Nun haben wir ca. 20 __ Elritze und an die 100 Moderlieschen, die sich (wie man jetzt schon sehen kann) weiter gut vermehren.
Meine Überlegung ist nun, einen (ob das reicht?) Sonnenbarsch einzusetzen, der sich etwas um den Nachwuchs der anderen kümmern soll.
Meine Fragen:
Reicht ein __ Barsch und kann man den überhaupt allein halten?
Hat jemand von Euch schon Erfahrungen sammeln können?
Wie sieht es dann mit den ebenfalls zahlreich vorhandenen Libellenlarven aus?
Ich hoffe ihr könnt mir weiterhelfen.
Nette Grüße
Michael


----------



## sabine71 (13. Juni 2007)

*AW: Sonnenbarsch gegen zu viele Fische ??*

Willkommen im Club, Michael  

Wir haben uns vor ein paar Wochen einen Sonnenbarsch geholt, damit er die diesjährige __ Moderlieschen Brut etwas in Grenzen hält.
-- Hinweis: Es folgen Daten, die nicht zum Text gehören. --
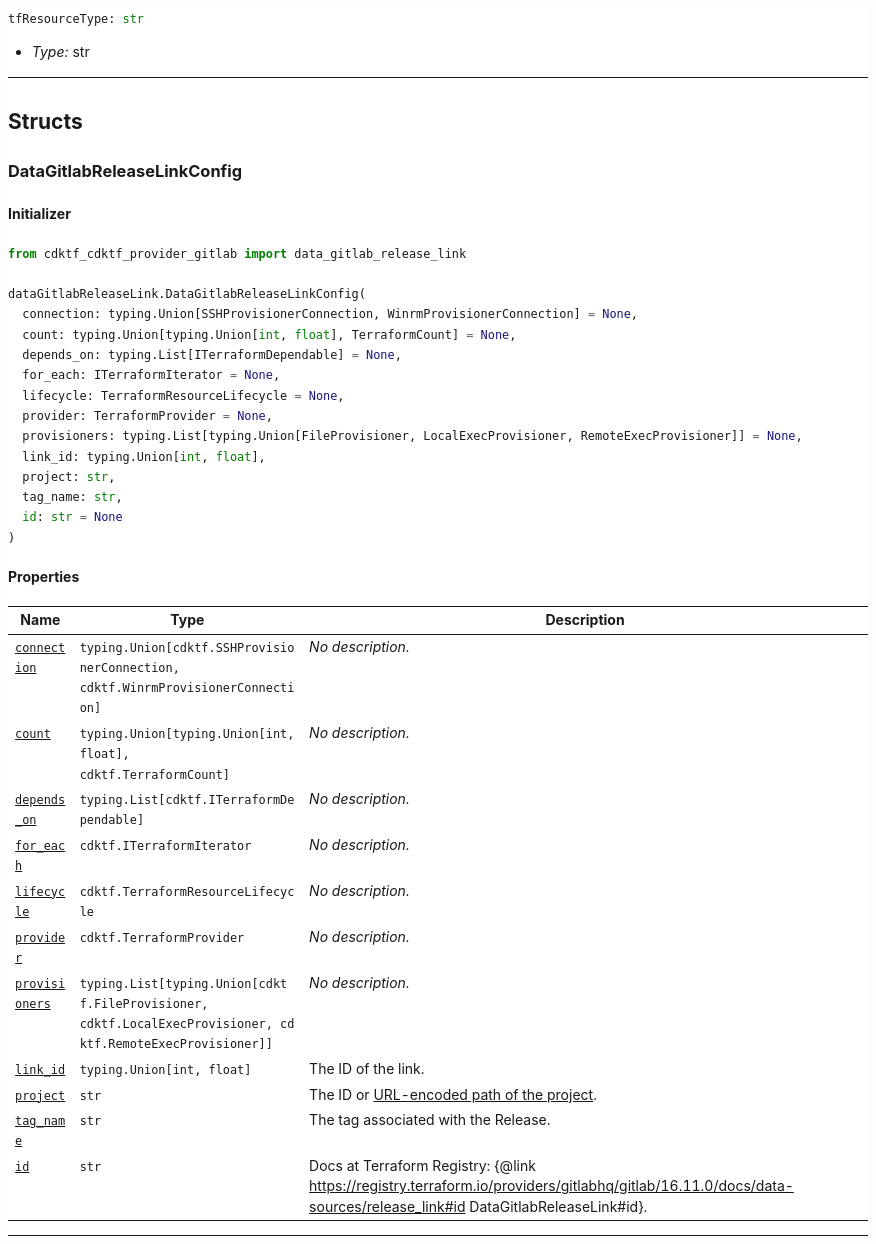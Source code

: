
 ```python
tfResourceType: str
```

- *Type:* str

---

## Structs <a name="Structs" id="Structs"></a>

### DataGitlabReleaseLinkConfig <a name="DataGitlabReleaseLinkConfig" id="@cdktf/provider-gitlab.dataGitlabReleaseLink.DataGitlabReleaseLinkConfig"></a>

#### Initializer <a name="Initializer" id="@cdktf/provider-gitlab.dataGitlabReleaseLink.DataGitlabReleaseLinkConfig.Initializer"></a>

```python
from cdktf_cdktf_provider_gitlab import data_gitlab_release_link

dataGitlabReleaseLink.DataGitlabReleaseLinkConfig(
  connection: typing.Union[SSHProvisionerConnection, WinrmProvisionerConnection] = None,
  count: typing.Union[typing.Union[int, float], TerraformCount] = None,
  depends_on: typing.List[ITerraformDependable] = None,
  for_each: ITerraformIterator = None,
  lifecycle: TerraformResourceLifecycle = None,
  provider: TerraformProvider = None,
  provisioners: typing.List[typing.Union[FileProvisioner, LocalExecProvisioner, RemoteExecProvisioner]] = None,
  link_id: typing.Union[int, float],
  project: str,
  tag_name: str,
  id: str = None
)
```

#### Properties <a name="Properties" id="Properties"></a>

| **Name** | **Type** | **Description** |
| --- | --- | --- |
| <code><a href="#@cdktf/provider-gitlab.dataGitlabReleaseLink.DataGitlabReleaseLinkConfig.property.connection">connection</a></code> | <code>typing.Union[cdktf.SSHProvisionerConnection, cdktf.WinrmProvisionerConnection]</code> | *No description.* |
| <code><a href="#@cdktf/provider-gitlab.dataGitlabReleaseLink.DataGitlabReleaseLinkConfig.property.count">count</a></code> | <code>typing.Union[typing.Union[int, float], cdktf.TerraformCount]</code> | *No description.* |
| <code><a href="#@cdktf/provider-gitlab.dataGitlabReleaseLink.DataGitlabReleaseLinkConfig.property.dependsOn">depends_on</a></code> | <code>typing.List[cdktf.ITerraformDependable]</code> | *No description.* |
| <code><a href="#@cdktf/provider-gitlab.dataGitlabReleaseLink.DataGitlabReleaseLinkConfig.property.forEach">for_each</a></code> | <code>cdktf.ITerraformIterator</code> | *No description.* |
| <code><a href="#@cdktf/provider-gitlab.dataGitlabReleaseLink.DataGitlabReleaseLinkConfig.property.lifecycle">lifecycle</a></code> | <code>cdktf.TerraformResourceLifecycle</code> | *No description.* |
| <code><a href="#@cdktf/provider-gitlab.dataGitlabReleaseLink.DataGitlabReleaseLinkConfig.property.provider">provider</a></code> | <code>cdktf.TerraformProvider</code> | *No description.* |
| <code><a href="#@cdktf/provider-gitlab.dataGitlabReleaseLink.DataGitlabReleaseLinkConfig.property.provisioners">provisioners</a></code> | <code>typing.List[typing.Union[cdktf.FileProvisioner, cdktf.LocalExecProvisioner, cdktf.RemoteExecProvisioner]]</code> | *No description.* |
| <code><a href="#@cdktf/provider-gitlab.dataGitlabReleaseLink.DataGitlabReleaseLinkConfig.property.linkId">link_id</a></code> | <code>typing.Union[int, float]</code> | The ID of the link. |
| <code><a href="#@cdktf/provider-gitlab.dataGitlabReleaseLink.DataGitlabReleaseLinkConfig.property.project">project</a></code> | <code>str</code> | The ID or [URL-encoded path of the project](https://docs.gitlab.com/ee/api/index.html#namespaced-path-encoding). |
| <code><a href="#@cdktf/provider-gitlab.dataGitlabReleaseLink.DataGitlabReleaseLinkConfig.property.tagName">tag_name</a></code> | <code>str</code> | The tag associated with the Release. |
| <code><a href="#@cdktf/provider-gitlab.dataGitlabReleaseLink.DataGitlabReleaseLinkConfig.property.id">id</a></code> | <code>str</code> | Docs at Terraform Registry: {@link https://registry.terraform.io/providers/gitlabhq/gitlab/16.11.0/docs/data-sources/release_link#id DataGitlabReleaseLink#id}. |

---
Die vom letzten Jahr sind teilweise schon zu groß, die habe ich heute abgegeben :beeten: 

Ich denke aber, das er/sie schon etwas aufgeräumt hat. Libellenlarven habe ich trotzdem im Teich.

Gruß

Sabine


----------



## Findling (14. Juni 2007)

*AW: Sonnenbarsch gegen zu viele Fische ??*

Hallo Sabine, hallo Michael,

das Einsetzen eines Sonnenbarsches zur Reduzierung des Fischbestandes ist m.M.n. eine Sache, die lediglich in der Theorie funktioniert.
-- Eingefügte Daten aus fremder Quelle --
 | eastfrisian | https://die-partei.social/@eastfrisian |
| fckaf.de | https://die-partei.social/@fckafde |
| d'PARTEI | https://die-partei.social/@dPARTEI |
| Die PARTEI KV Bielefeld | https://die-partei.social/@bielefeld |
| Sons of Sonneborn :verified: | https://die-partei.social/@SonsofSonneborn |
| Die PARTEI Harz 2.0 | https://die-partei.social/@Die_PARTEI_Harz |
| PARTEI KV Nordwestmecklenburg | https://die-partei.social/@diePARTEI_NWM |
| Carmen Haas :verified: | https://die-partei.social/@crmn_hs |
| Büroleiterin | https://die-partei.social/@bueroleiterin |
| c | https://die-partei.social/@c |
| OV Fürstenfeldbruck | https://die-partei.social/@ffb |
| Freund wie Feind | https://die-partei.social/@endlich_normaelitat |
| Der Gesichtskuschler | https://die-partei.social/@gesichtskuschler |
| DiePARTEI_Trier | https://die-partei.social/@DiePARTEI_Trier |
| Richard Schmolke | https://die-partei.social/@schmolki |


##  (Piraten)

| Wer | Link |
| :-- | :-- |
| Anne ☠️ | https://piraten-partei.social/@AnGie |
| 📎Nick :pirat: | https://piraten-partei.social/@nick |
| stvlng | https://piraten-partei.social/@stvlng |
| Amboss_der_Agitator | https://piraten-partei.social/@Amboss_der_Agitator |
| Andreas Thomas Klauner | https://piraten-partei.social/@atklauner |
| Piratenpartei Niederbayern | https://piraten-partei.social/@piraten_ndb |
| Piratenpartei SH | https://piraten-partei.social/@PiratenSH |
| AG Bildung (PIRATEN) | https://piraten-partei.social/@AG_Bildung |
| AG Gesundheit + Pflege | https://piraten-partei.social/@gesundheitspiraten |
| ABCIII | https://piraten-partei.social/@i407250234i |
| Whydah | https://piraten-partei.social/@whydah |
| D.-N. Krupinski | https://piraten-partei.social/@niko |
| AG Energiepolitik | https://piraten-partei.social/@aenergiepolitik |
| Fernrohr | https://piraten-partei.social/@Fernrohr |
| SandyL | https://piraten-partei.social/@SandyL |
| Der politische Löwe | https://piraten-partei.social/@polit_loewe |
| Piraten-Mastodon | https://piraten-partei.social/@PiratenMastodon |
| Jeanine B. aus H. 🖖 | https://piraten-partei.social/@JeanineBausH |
Stellt Euch nur mal vor, wie viel Laich eure __ Moderlieschen so absetzen und wie klein so ein Sonnenbarsch ist. Da er nur die wirklich ganz kleinen Jungfische fressen kann (durch die Größe seines Mauls bestimmt) werden die Jungfische schneller groß, als er sie wegfressen kann, denn er ist ja auch nur ein Tier, das seinen Hunger stillt, und kein Killer, der tötet und frisst so lange etwas da ist.  Also müsstet Ihr schon mehrere __ Sonnenbarsche einsetzen, dann jedoch, wenn das Risiko einer unkontrollierten Vermehrung der __ Barsche ausgeschlossen werden soll nur von einem Geschlecht. Wie toll das für die Fische dann allerdings ist, in einer reinen Männer- oder Frauen-WG zu leben kann ich nicht beurteilen. 
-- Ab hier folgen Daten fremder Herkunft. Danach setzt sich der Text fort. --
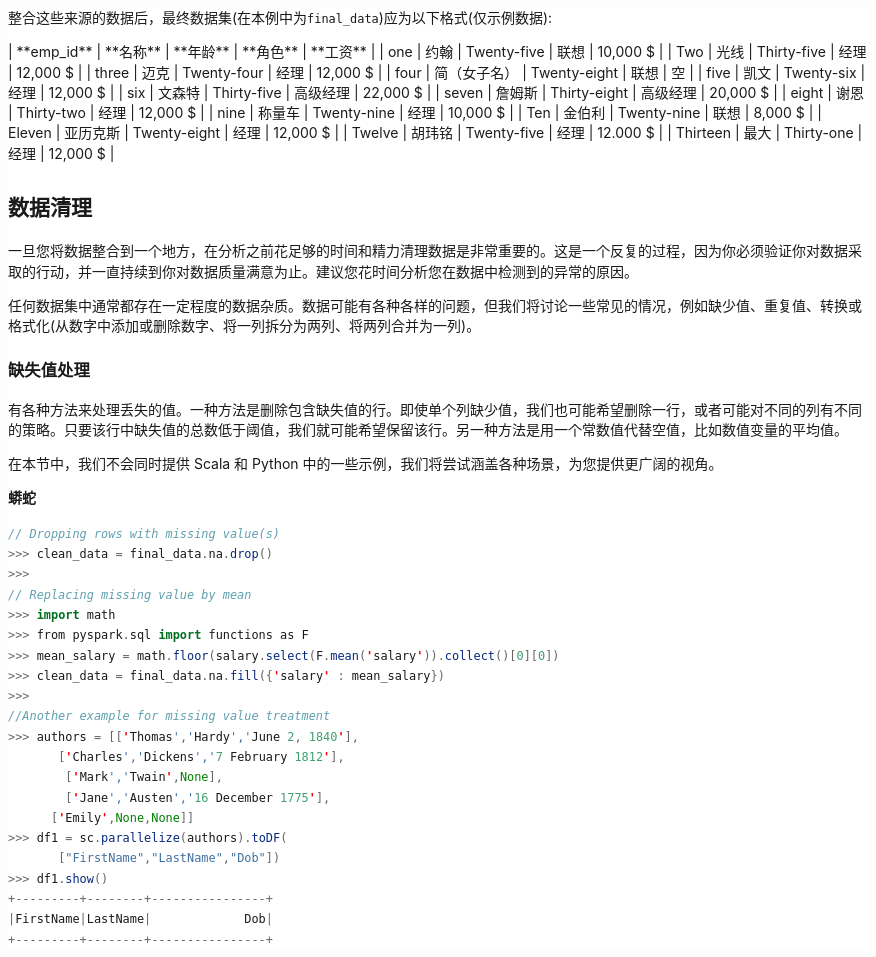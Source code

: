 整合这些来源的数据后，最终数据集(在本例中为`final_data`)应为以下格式(仅示例数据):

<colgroup><col> <col> <col> <col> <col></colgroup> 
| **emp_id** | **名称** | **年龄** | **角色** | **工资** |
| one | 约翰 | Twenty-five | 联想 | 10,000 $ |
| Two | 光线 | Thirty-five | 经理 | 12,000 $ |
| three | 迈克 | Twenty-four | 经理 | 12,000 $ |
| four | 简（女子名） | Twenty-eight | 联想 | 空 |
| five | 凯文 | Twenty-six | 经理 | 12,000 $ |
| six | 文森特 | Thirty-five | 高级经理 | 22,000 $ |
| seven | 詹姆斯 | Thirty-eight | 高级经理 | 20,000 $ |
| eight | 谢恩 | Thirty-two | 经理 | 12,000 $ |
| nine | 称量车 | Twenty-nine | 经理 | 10,000 $ |
| Ten | 金伯利 | Twenty-nine | 联想 | 8,000 $ |
| Eleven | 亚历克斯 | Twenty-eight | 经理 | 12,000 $ |
| Twelve | 胡玮铭 | Twenty-five | 经理 | 12.000 $ |
| Thirteen | 最大 | Thirty-one | 经理 | 12,000 $ |

## 数据清理

一旦您将数据整合到一个地方，在分析之前花足够的时间和精力清理数据是非常重要的。这是一个反复的过程，因为你必须验证你对数据采取的行动，并一直持续到你对数据质量满意为止。建议您花时间分析您在数据中检测到的异常的原因。

任何数据集中通常都存在一定程度的数据杂质。数据可能有各种各样的问题，但我们将讨论一些常见的情况，例如缺少值、重复值、转换或格式化(从数字中添加或删除数字、将一列拆分为两列、将两列合并为一列)。

### 缺失值处理

有各种方法来处理丢失的值。一种方法是删除包含缺失值的行。即使单个列缺少值，我们也可能希望删除一行，或者可能对不同的列有不同的策略。只要该行中缺失值的总数低于阈值，我们就可能希望保留该行。另一种方法是用一个常数值代替空值，比如数值变量的平均值。

在本节中，我们不会同时提供 Scala 和 Python 中的一些示例，我们将尝试涵盖各种场景，为您提供更广阔的视角。

**蟒蛇**

```scala
// Dropping rows with missing value(s)
>>> clean_data = final_data.na.drop()
>>> 
// Replacing missing value by mean
>>> import math
>>> from pyspark.sql import functions as F
>>> mean_salary = math.floor(salary.select(F.mean('salary')).collect()[0][0])
>>> clean_data = final_data.na.fill({'salary' : mean_salary})
>>> 
//Another example for missing value treatment
>>> authors = [['Thomas','Hardy','June 2, 1840'],
       ['Charles','Dickens','7 February 1812'],
        ['Mark','Twain',None],
        ['Jane','Austen','16 December 1775'],
      ['Emily',None,None]]
>>> df1 = sc.parallelize(authors).toDF(
       ["FirstName","LastName","Dob"])
>>> df1.show()
+---------+--------+----------------+
|FirstName|LastName|             Dob|
+---------+--------+----------------+
```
Wenn Ihr Euch aber anstelle eines kleinen Sonnenbarsches zu größeren Raubfischen entschließen solltet, ist ganz klar, dass diese nicht nur den Nachwuchs, sondern auch die erwachsenen Fische fressen werden. 

Ich würde eher dazu raten, das Füttern der Fische komplett einzustellen! 

Dann habt Ihr keinen Nährstoffeintrag durch das Futter mehr und die Anzahl der Fische (egal welche Art) wird sich an den Gegebenheiten Eurer Teiche ausrichten und einpendeln. Ohne zusätzlichen Futtereintrag ist meiner Überzeugung nach ein Überbesatz nicht möglich, d.h. dass Ihr dann auch in Zukunft keine Probleme mehr mit zu vielen Jungfischen haben werdet da das Futterangebot die Anzahl der Fische bestimmt.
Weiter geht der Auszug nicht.